Sold: A Country Ham for $1 Million
Hogging the limelight at the Kentucky State Fair.
Miss Kentucky sashayed around the room, cradling the State Grand Champion: a 16-pound, beribboned pinnacle of porcine splendor, laid out on a bed of roses. The winner of best ham at the Kentucky State Fair was about to be auctioned off to the highest bidder at the Kentucky Farm Bureau’s annual ham breakfast and auction.
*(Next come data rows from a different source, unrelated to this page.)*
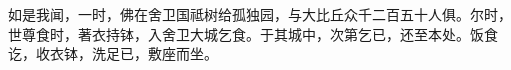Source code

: \let\oldcolumnsep=\columnsep
\let\oldcolumnseprule=\columnseprule
\setlength{\columnsep}{12pt}
\setlength{\columnseprule}{1pt}
\setlength{\columnsep}{\oldcolumnsep}
\setlength{\columnseprule}{\oldcolumnseprule}

\begin{multicols}{2}
如是我闻，一时，佛在舍卫国祗树给孤独园，与大比丘众千二百五十人俱。尔时，世尊食时，著衣持钵，入舍卫大城乞食。于其城中，次第乞已，还至本处。饭食讫，收衣钵，洗足已，敷座而坐。
\end{multicols}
Within seconds, the prized ham had reached bids in the hundreds of thousands. “Don’t stop to think now,” exhorted the auctioneer when the bids reached $900,000. “We left common sense long behind.” Just past five minutes into the auction, the ham sold for $1 million to Central Bank and the bank’s President and CEO, Luther Deaton. Deaton’s largesse in the face of award-winning cured meats has precedent: Last year he combined his own bid of $1.4 million with an equal amount from a competing bidder to buy the prizewinning ham for $2.8 million.
The Kentucky Farm Bureau’s annual country ham breakfast brings together business leaders, members of the state’s agricultural community, and politicians, and its high-stakes ham auction is a Kentucky State Fair tradition celebrating its 56th year. Proceeds from the auction support non-profit organizations and charities of the winning bidder’s choice. According to a press release by the Kentucky Farm Bureau, the money from the sale of this year’s ham will go to Transylvania University, the University of Kentucky Gatton College of Business, the University of Kentucky Markey Cancer Center, St. Elizabeth’s Hospital in Northern Kentucky, the University of Kentucky Athletics Program, and UK HealthCare.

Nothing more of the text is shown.